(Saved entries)
____________
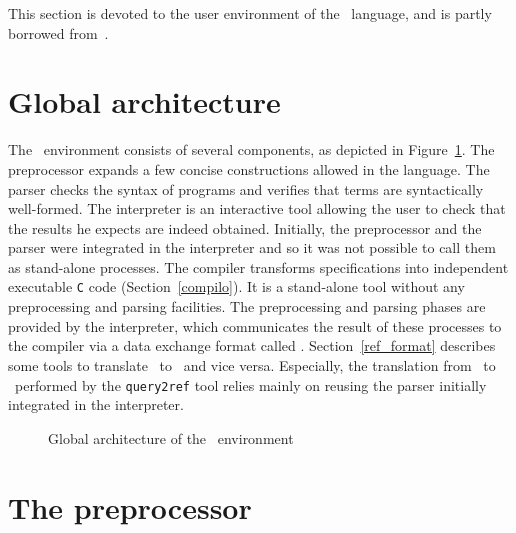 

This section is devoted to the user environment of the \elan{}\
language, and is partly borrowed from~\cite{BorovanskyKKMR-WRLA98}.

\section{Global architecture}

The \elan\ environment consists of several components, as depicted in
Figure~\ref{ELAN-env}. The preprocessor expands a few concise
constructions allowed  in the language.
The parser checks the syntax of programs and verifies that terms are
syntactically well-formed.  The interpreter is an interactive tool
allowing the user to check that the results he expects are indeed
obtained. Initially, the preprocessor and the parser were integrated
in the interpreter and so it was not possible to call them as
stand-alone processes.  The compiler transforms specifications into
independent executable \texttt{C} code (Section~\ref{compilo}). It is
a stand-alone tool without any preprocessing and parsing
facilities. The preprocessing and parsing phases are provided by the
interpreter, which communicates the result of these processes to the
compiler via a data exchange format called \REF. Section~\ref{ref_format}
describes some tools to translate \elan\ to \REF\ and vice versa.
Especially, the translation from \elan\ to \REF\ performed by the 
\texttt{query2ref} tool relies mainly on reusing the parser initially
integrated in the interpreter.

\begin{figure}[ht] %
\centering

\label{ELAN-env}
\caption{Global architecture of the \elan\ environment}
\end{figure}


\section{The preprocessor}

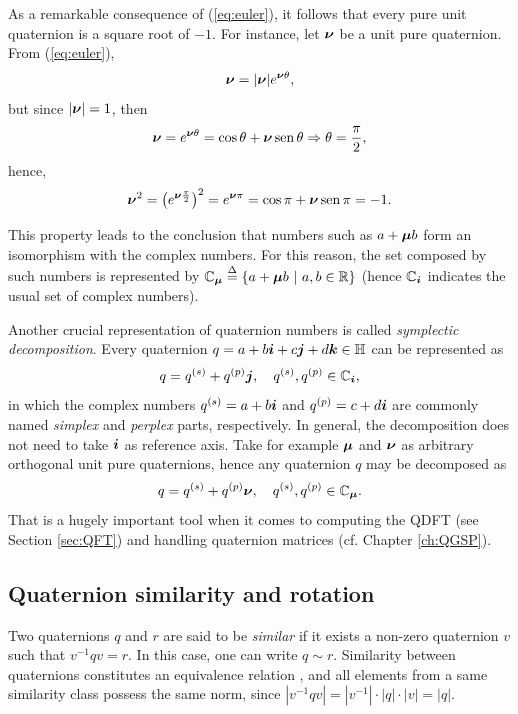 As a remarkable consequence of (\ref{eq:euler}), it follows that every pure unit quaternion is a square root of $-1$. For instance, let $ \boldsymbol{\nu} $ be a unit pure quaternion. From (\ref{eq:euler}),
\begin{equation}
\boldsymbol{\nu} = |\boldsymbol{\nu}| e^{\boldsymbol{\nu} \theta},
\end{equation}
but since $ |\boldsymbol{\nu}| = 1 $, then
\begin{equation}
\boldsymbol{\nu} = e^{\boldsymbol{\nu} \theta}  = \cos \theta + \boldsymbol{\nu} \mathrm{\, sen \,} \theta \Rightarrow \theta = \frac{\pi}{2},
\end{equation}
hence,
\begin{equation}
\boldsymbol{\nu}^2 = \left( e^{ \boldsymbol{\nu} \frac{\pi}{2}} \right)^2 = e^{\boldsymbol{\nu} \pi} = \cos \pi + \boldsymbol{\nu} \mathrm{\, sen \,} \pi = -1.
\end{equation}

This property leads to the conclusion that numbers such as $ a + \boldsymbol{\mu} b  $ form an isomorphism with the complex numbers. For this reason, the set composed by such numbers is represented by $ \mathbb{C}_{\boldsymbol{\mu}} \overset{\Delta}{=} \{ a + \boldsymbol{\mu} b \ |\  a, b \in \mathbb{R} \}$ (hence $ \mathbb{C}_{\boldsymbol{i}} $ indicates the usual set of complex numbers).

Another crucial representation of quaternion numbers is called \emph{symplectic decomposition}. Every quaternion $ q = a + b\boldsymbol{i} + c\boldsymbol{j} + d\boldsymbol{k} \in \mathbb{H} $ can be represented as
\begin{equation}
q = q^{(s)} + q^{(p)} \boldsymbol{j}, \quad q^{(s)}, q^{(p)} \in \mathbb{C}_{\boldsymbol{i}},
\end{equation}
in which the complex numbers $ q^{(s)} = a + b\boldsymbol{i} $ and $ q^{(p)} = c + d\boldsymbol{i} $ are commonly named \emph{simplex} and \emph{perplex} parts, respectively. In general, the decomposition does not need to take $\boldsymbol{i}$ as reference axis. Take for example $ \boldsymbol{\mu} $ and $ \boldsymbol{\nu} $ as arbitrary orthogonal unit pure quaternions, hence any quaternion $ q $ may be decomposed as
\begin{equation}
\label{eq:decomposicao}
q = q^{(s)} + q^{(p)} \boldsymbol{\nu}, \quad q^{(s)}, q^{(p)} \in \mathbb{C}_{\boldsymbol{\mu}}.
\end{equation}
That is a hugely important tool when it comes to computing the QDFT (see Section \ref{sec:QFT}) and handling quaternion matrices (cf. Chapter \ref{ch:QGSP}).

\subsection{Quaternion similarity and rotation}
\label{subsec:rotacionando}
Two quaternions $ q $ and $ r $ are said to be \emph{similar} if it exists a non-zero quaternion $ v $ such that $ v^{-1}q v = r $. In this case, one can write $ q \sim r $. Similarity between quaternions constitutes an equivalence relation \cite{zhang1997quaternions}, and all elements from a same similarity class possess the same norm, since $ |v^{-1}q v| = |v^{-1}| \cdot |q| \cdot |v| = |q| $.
____________
What needs to be done:
Output every entry verbatim. Pictures do not belong in the copy.

Answer:
This section is devoted to the user environment of the \elan{}\
language, and is partly borrowed from~\cite{BorovanskyKKMR-WRLA98}.

\section{Global architecture}

The \elan\ environment consists of several components, as depicted in
Figure~\ref{ELAN-env}. The preprocessor expands a few concise
constructions allowed  in the language.
The parser checks the syntax of programs and verifies that terms are
syntactically well-formed.  The interpreter is an interactive tool
allowing the user to check that the results he expects are indeed
obtained. Initially, the preprocessor and the parser were integrated
in the interpreter and so it was not possible to call them as
stand-alone processes.  The compiler transforms specifications into
independent executable \texttt{C} code (Section~\ref{compilo}). It is
a stand-alone tool without any preprocessing and parsing
facilities. The preprocessing and parsing phases are provided by the
interpreter, which communicates the result of these processes to the
compiler via a data exchange format called \REF. Section~\ref{ref_format}
describes some tools to translate \elan\ to \REF\ and vice versa.
Especially, the translation from \elan\ to \REF\ performed by the 
\texttt{query2ref} tool relies mainly on reusing the parser initially
integrated in the interpreter.

\begin{figure}[ht] %
\centering

\label{ELAN-env}
\caption{Global architecture of the \elan\ environment}
\end{figure}


\section{The preprocessor}

 As a remarkable consequence of (\ref{eq:euler}), it follows that every pure unit quaternion is a square root of $-1$. For instance, let $ \boldsymbol{\nu} $ be a unit pure quaternion. From (\ref{eq:euler}),
\begin{equation}
\boldsymbol{\nu} = |\boldsymbol{\nu}| e^{\boldsymbol{\nu} \theta},
\end{equation}
but since $ |\boldsymbol{\nu}| = 1 $, then
\begin{equation}
\boldsymbol{\nu} = e^{\boldsymbol{\nu} \theta}  = \cos \theta + \boldsymbol{\nu} \mathrm{\, sen \,} \theta \Rightarrow \theta = \frac{\pi}{2},
\end{equation}
hence,
\begin{equation}
\boldsymbol{\nu}^2 = \left( e^{ \boldsymbol{\nu} \frac{\pi}{2}} \right)^2 = e^{\boldsymbol{\nu} \pi} = \cos \pi + \boldsymbol{\nu} \mathrm{\, sen \,} \pi = -1.
\end{equation}

This property leads to the conclusion that numbers such as $ a + \boldsymbol{\mu} b  $ form an isomorphism with the complex numbers. For this reason, the set composed by such numbers is represented by $ \mathbb{C}_{\boldsymbol{\mu}} \overset{\Delta}{=} \{ a + \boldsymbol{\mu} b \ |\  a, b \in \mathbb{R} \}$ (hence $ \mathbb{C}_{\boldsymbol{i}} $ indicates the usual set of complex numbers).

Another crucial representation of quaternion numbers is called \emph{symplectic decomposition}. Every quaternion $ q = a + b\boldsymbol{i} + c\boldsymbol{j} + d\boldsymbol{k} \in \mathbb{H} $ can be represented as
\begin{equation}
q = q^{(s)} + q^{(p)} \boldsymbol{j}, \quad q^{(s)}, q^{(p)} \in \mathbb{C}_{\boldsymbol{i}},
\end{equation}
in which the complex numbers $ q^{(s)} = a + b\boldsymbol{i} $ and $ q^{(p)} = c + d\boldsymbol{i} $ are commonly named \emph{simplex} and \emph{perplex} parts, respectively. In general, the decomposition does not need to take $\boldsymbol{i}$ as reference axis. Take for example $ \boldsymbol{\mu} $ and $ \boldsymbol{\nu} $ as arbitrary orthogonal unit pure quaternions, hence any quaternion $ q $ may be decomposed as
\begin{equation}
\label{eq:decomposicao}
q = q^{(s)} + q^{(p)} \boldsymbol{\nu}, \quad q^{(s)}, q^{(p)} \in \mathbb{C}_{\boldsymbol{\mu}}.
\end{equation}
That is a hugely important tool when it comes to computing the QDFT (see Section \ref{sec:QFT}) and handling quaternion matrices (cf. Chapter \ref{ch:QGSP}).

\subsection{Quaternion similarity and rotation}
\label{subsec:rotacionando}
Two quaternions $ q $ and $ r $ are said to be \emph{similar} if it exists a non-zero quaternion $ v $ such that $ v^{-1}q v = r $. In this case, one can write $ q \sim r $. Similarity between quaternions constitutes an equivalence relation \cite{zhang1997quaternions}, and all elements from a same similarity class possess the same norm, since $ |v^{-1}q v| = |v^{-1}| \cdot |q| \cdot |v| = |q| $.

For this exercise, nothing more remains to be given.